Smog Inhalation
Part two of a four-part series on health and the environment.
Asthma is such a common thing in this city, it’s pathetic. We live in a cloud, but what are we going to do about it?” Len Sowinski, 42, an iron worker with the Local 700 swigs from a cold bottle of beer, cooling off from an August evening at Fat Moe’s, a Sarnia watering hole. Sharing a drink on the patio, this is where many workers come to speak about the uglier aspects of life under the smokestacks. A cover band breaks out Joni Mitchell’s “Big Yellow Taxi,” a few people joining in: “They paved paradise, put up a parkin’ lot...” The song is apt—Lambton County is home to Canada’s largest concentration of petrochemical factories. Industry is the lifeblood of the city’s economy, but also responsible for the smog and foul smells that fill the air.

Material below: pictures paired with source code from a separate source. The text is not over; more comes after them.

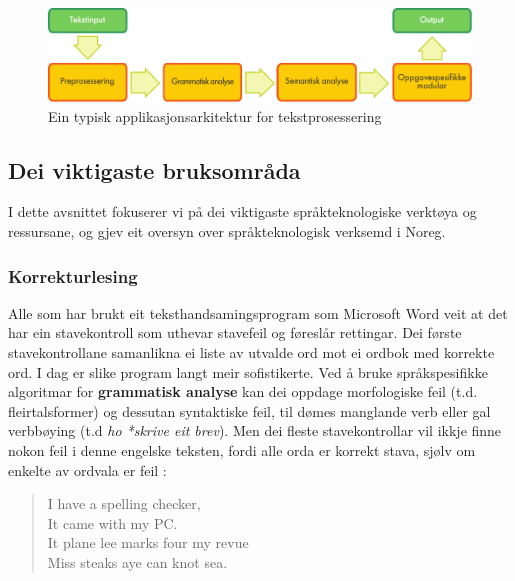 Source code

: \begin{multicols}{2}
\begin{figure}[htb]
  \center
  \includegraphics[width=\textwidth]{../_media/norwegian-nynorsk/text_processing_app_architecture}
  \caption{Ein typisk applikasjonsarkitektur for tekstprosessering}
  \label{fig:textprocessingarch_no}
\end{figure}

\subsection{Dei viktigaste bruksområda}

I dette avsnittet fokuserer vi på dei viktigaste språkteknologiske verktøya og ressursane, og gjev eit oversyn over språkteknologisk verksemd i Noreg.  %

\subsubsection{Korrekturlesing}

Alle som har brukt eit teksthandsamingsprogram som Microsoft Word veit at det har ein stavekontroll som uthevar stavefeil og føreslår rettingar. Dei første stavekontrollane samanlikna ei liste av utvalde ord mot ei ordbok med korrekte ord. I dag er slike program langt meir sofistikerte. Ved å bruke språkspesifikke algoritmar for \textbf{grammatisk analyse} kan dei oppdage morfologiske feil (t.d. fleirtalsformer) og dessutan syntaktiske feil, til dømes manglande verb eller gal verbbøying (t.d \textit{ho *skrive eit brev}). Men dei fleste stavekontrollar vil ikkje finne nokon feil i denne engelske teksten, fordi alle orda er korrekt stava, sjølv om enkelte av ordvala er feil \cite{zar1}:
 
\begin{quote}
  I have a spelling checker,\\
  It came with my PC.\\
  It plane lee marks four my revue\\
  Miss steaks aye can knot sea.
\end{quote}


\end{multicols}
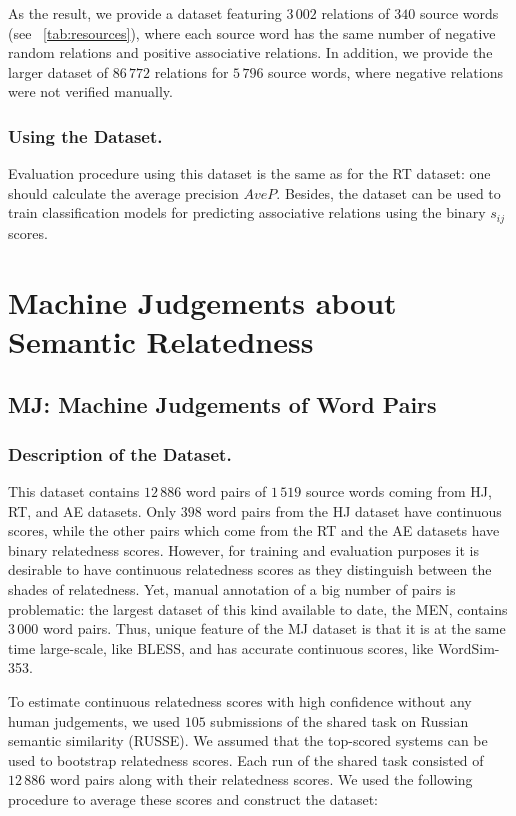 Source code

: \documentclass[runningheads,a4paper]{llncs}
\begin{document}
As the result, we provide a dataset featuring $3\,002$ relations of $340$ source words (see \tablename~\ref{tab:resources}), where  each source word has the same number of negative random relations and positive associative relations. In addition, we provide the larger dataset of $86\,772$ relations for $5\,796$ source words, where negative relations were not verified manually.

\subsubsection{Using the Dataset.}  Evaluation procedure using this dataset is the same as for the RT dataset: one should calculate the average precision $AveP$. Besides, the dataset can be used to train classification models for predicting associative relations using the binary $s_{ij}$ scores.

\section{Machine Judgements about Semantic Relatedness}\label{sec:machine}

\subsection{MJ: Machine Judgements of Word Pairs }\label{sub:mj}

\subsubsection{Description of the Dataset.}

This dataset contains $12\,886$ word pairs of $1\,519$ source words coming from HJ, RT, and AE datasets. Only $398$ word pairs from the HJ dataset have continuous scores, while the other pairs which come from the RT and the AE datasets have binary relatedness scores. However, for training and evaluation purposes it is desirable to have continuous relatedness scores as they distinguish between the shades of relatedness. Yet, manual annotation of a big number of pairs is problematic: the largest dataset of this kind available to date, the MEN, contains $3\,000$ word pairs. Thus, unique feature of the MJ dataset is that it is at the same time large-scale, like BLESS, and has accurate continuous scores, like WordSim-353. 

To estimate continuous relatedness scores with high confidence without any human judgements, we used $105$ submissions of the shared task on Russian semantic similarity (RUSSE). We assumed that the top-scored systems can be used to bootstrap relatedness scores. Each run of the shared task consisted of $12\,886$ word pairs along with their relatedness scores. We used the following procedure to average these scores and construct the dataset:
\end{document}

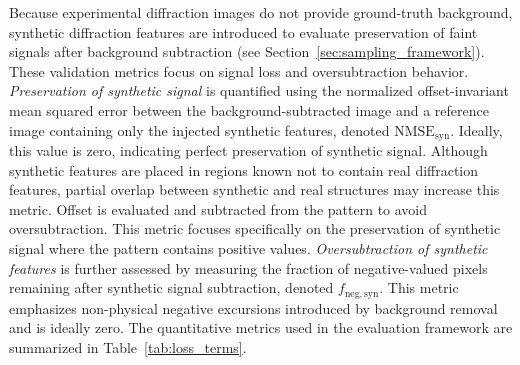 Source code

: \documentclass[iucr]{iucrjournals}
\begin{document}
Because experimental diffraction images do not provide ground-truth background, synthetic diffraction features are introduced to evaluate preservation of faint signals after background subtraction (see Section~\ref{sec:sampling_framework}). These validation metrics focus on signal loss and oversubtraction behavior. \textit{Preservation of synthetic signal} is quantified using the normalized offset-invariant mean squared error between the background-subtracted image and a reference image containing only the injected synthetic features, denoted $\mathrm{NMSE}_{\mathrm{syn}}$. Ideally, this value is zero, indicating perfect preservation of synthetic signal. Although synthetic features are placed in regions known not to contain real diffraction features, partial overlap between synthetic and real structures may increase this metric. Offset is evaluated and subtracted from the pattern to avoid oversubtraction. This metric focuses specifically on the preservation of synthetic signal where the pattern contains positive values. \textit{Oversubtraction of synthetic features} is further assessed by measuring the fraction of negative-valued pixels remaining after synthetic signal subtraction, denoted $f_{\mathrm{neg,syn}}$. This metric emphasizes non-physical negative excursions introduced by background removal and is ideally zero. The quantitative metrics used in the evaluation framework are summarized in Table~\ref{tab:loss_terms}.
\end{document}
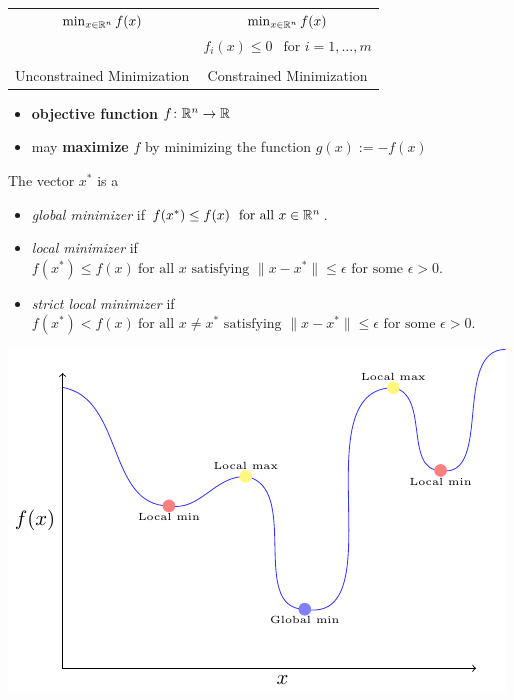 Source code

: \documentclass[../open-optimization/open-optimization.tex]{subfiles}
\begin{document}
\begin{center}
\begin{tabular}{|c|c|}
\hline
$
\min_{x \in {\mathbb{R}}^n} f(x)
$
& 
$\min_{x \in {\mathbb{R}}^n} f(x)$ \\
&$ f_i(x) \leq 0  \ \ \text{ for } i=1, \dots, m$\\
&\\
Unconstrained Minimization & Constrained Minimization\\
\hline
\end{tabular}
\end{center}

\begin{itemize}
\item \textbf{objective function} $f \colon {\mathbb{R}}^n \to {\mathbb{R}}$
\item may \textbf{maximize} $f$ by minimizing the function $g(x) := -f(x)$
\end{itemize}


\begin{definition}
The vector $x^*$ is a
\begin{itemize}
\item  \emph{global minimizer} if $f(x^*) \leq f(x) \ \text{ for all } x \in {\mathbb{R}}^n$.
\item  \emph{local minimizer} if $f(x^*) \leq f(x) \ \text{for all } x \text{ satisfying } \| x- x^*\| \leq \epsilon \text{ for some } \epsilon > 0$.
\item \emph{strict local minimizer} if $f(x^*) < f(x) \ \text{for all } x \neq x^* \text{ satisfying } \| x- x^*\| \leq \epsilon \text{ for some } \epsilon > 0$.
\end{itemize}
\end{definition}

\includegraphics[scale = 1]{local-min}
\end{document}

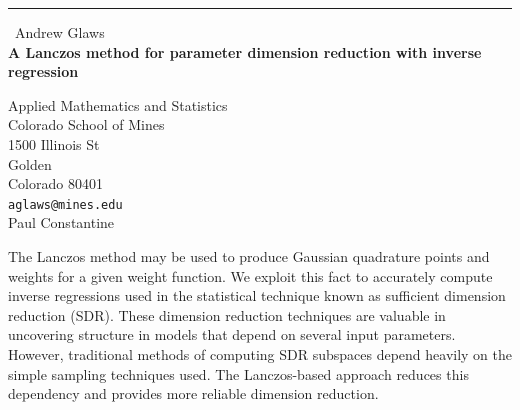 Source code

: \documentclass{report}
\begin{document}
\begin{center}
\rule{6in}{1pt} \
{\large Andrew Glaws \\
{\bf A Lanczos method for parameter dimension reduction with inverse regression}}

Applied Mathematics and Statistics \\ Colorado School of Mines \\ 1500 Illinois St \\ Golden \\ Colorado 80401
\\
{\tt aglaws@mines.edu}\\
Paul Constantine\end{center}

The Lanczos method may be used to produce Gaussian quadrature points and
weights for a given weight function. We exploit this fact to accurately
compute inverse regressions used in the statistical technique known as
sufficient dimension reduction (SDR). These dimension reduction
techniques are valuable in uncovering structure in models that depend on
several input parameters. However, traditional methods of computing SDR
subspaces depend heavily on the simple sampling techniques used. The
Lanczos-based approach reduces this dependency and provides more reliable
dimension reduction.
\end{document}
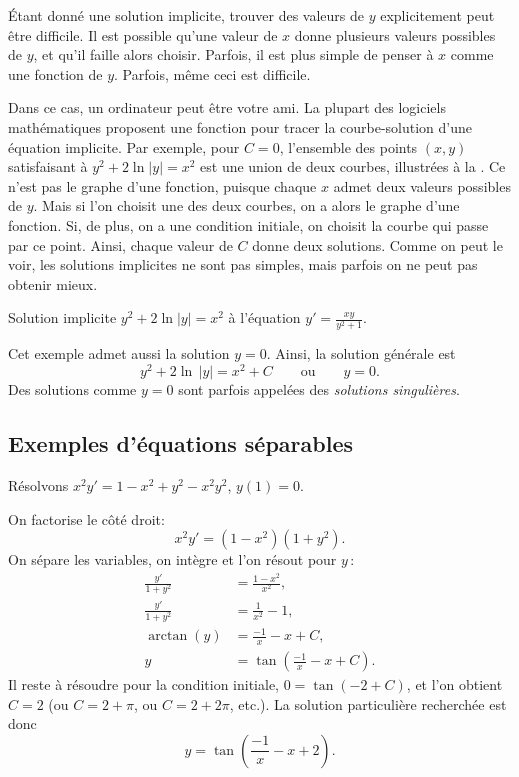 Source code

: Étant donné une solution implicite, trouver des valeurs de $y$ explicitement peut être difficile.  Il est possible qu'une valeur de $x$ donne plusieurs valeurs possibles de $y$, et qu'il faille alors choisir.  Parfois, il est plus simple de penser à $x$ comme une fonction de $y$.  Parfois, même ceci est difficile.

Dans ce cas, un ordinateur peut être votre ami.  La plupart des logiciels mathématiques proposent une fonction pour tracer la courbe-solution d'une équation implicite.  Par exemple, pour $C=0$, l'ensemble des points $(x,y)$ satisfaisant à $y^2+2\ln|y|=x^2$ 
est une union de deux courbes, illustrées à la .  Ce n'est pas le graphe d'une fonction, puisque chaque $x$ admet deux valeurs possibles de $y$.  Mais si l'on choisit une des deux courbes, on a alors le graphe d'une fonction.  Si, de plus, on a une condition initiale, on choisit la courbe qui passe par ce point.  Ainsi, chaque valeur de $C$ donne deux solutions.  Comme on peut le voir, les solutions implicites ne sont pas simples, mais parfois on ne peut pas obtenir mieux.

\begin{myfig}
\capstart
{}
\caption{Solution implicite $y^2+2\ln|y|=x^2$ à l'équation $y'=\frac{xy}{y^2+1}$.\label{implicitsols:fig}}
\end{myfig}

Cet exemple admet aussi la solution $y=0$.
Ainsi, la solution générale est 
\begin{equation*}
	y^2 + 2 \ln \, \lvert y \rvert = x^2 + C \qquad \text{ou} \qquad y=0.
\end{equation*}
Des solutions comme $y=0$
sont parfois appelées des \emph{solutions singulières}.

\subsection{Exemples d'équations séparables}

\begin{example}
Résolvons $x^2y' = 1 - x^2+y^2 - x^2y^2$, $y(1) = 0$.

On factorise le côté droit: 
\begin{equation*}
x^2y' = (1 - x^2)(1+y^2).
\end{equation*}
On sépare les variables, on intègre et l'on résout pour $y$\,: 
\begin{align*}
\frac{y'}{1+y^2} & = \frac{1 - x^2}{x^2} , \\
\frac{y'}{1+y^2} & = \frac{1}{x^2} - 1 , \\
\operatorname{arctan} (y) & = \frac{-1}{x} - x + C , \\
y & = \tan \left(\frac{-1}{x} - x + C\right) .
\end{align*}
Il reste à résoudre pour la condition initiale,
 $0 = \tan(-2+C)$, et l'on obtient $C=2$ (ou $C = 2 +
\pi$, ou $C = 2 + 2\pi$, etc.).  La solution particulière recherchée est donc
\begin{equation*}
y = \tan \left(\frac{-1}{x} - x + 2 \right) .
\end{equation*}
\end{example}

“I’m probably going to die of lung cancer too, like a lot of workers here, but I’ve got kids—where else can I make 30 bucks an hour?” asks Sowinski.
“Asthma runs rampant here, and everybody gets lung cancer,” says a 32-year-old Suncor employee who withholds his name. He takes a haul off his inhaler (which he has been using since he was seven). “That’s why they pay us so much to work in the factories—not because of our expertise, but because we’re going to die young,” he says. Speaking for the factories, Scott Munro, executive director for the Sarnia Lambton
Environmental Association (an industry group representing 19 local facilities), points out that the levels of most airborne pollutants have decreased considerably since the 1970s, adding that “there is no evidence that people here are exposed to levels [of airborne pollutants] that are higher than the levels set by the provincial government considered to be safe.”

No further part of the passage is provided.